About this exercise: Filter the entries below down to the lines that hold "tool".
[[ Raw data, beginning ]]
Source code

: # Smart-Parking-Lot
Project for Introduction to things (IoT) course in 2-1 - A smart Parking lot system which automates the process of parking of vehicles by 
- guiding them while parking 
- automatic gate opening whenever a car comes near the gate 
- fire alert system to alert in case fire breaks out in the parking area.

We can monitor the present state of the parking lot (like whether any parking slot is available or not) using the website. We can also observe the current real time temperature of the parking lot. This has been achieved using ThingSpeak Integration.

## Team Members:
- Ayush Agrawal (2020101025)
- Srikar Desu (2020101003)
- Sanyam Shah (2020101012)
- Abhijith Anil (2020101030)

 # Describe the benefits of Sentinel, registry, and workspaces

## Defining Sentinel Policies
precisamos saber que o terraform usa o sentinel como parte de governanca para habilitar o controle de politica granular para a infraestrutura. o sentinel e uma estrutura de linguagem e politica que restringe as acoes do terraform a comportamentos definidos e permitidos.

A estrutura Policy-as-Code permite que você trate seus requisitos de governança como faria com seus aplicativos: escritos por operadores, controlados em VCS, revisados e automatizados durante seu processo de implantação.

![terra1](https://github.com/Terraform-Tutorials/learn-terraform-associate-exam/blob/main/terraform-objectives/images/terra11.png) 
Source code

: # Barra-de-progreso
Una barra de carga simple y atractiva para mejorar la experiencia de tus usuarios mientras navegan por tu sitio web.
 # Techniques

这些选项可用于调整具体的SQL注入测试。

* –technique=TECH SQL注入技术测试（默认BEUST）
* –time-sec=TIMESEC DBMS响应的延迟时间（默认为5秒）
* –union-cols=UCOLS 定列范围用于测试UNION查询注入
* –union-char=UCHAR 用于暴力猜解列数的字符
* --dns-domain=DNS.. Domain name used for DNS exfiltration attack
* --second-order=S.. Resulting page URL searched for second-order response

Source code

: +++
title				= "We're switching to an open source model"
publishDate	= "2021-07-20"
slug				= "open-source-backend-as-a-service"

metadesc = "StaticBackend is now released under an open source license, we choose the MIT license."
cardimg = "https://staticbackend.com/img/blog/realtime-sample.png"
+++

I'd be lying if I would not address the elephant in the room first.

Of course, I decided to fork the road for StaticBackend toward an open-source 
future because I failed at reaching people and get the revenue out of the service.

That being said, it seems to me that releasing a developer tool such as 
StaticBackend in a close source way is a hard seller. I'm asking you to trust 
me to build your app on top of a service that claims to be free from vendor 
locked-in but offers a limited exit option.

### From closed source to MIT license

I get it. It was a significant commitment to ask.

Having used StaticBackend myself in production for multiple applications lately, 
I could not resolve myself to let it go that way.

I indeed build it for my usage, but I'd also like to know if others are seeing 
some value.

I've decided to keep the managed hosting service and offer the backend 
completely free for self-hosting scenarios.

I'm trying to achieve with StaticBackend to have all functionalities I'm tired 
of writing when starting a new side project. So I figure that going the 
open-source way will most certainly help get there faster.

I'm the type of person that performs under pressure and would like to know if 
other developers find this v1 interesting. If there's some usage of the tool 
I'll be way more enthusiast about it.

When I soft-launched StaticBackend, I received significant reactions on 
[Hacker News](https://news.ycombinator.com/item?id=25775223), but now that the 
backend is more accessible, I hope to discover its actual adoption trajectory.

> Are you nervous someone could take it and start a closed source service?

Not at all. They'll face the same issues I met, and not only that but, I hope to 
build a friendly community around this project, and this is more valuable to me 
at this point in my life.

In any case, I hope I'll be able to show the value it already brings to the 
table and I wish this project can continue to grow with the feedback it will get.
[[ Raw data, end ]]
Task output:
That being said, it seems to me that releasing a developer tool such as 
other developers find this v1 interesting. If there's some usage of the tool 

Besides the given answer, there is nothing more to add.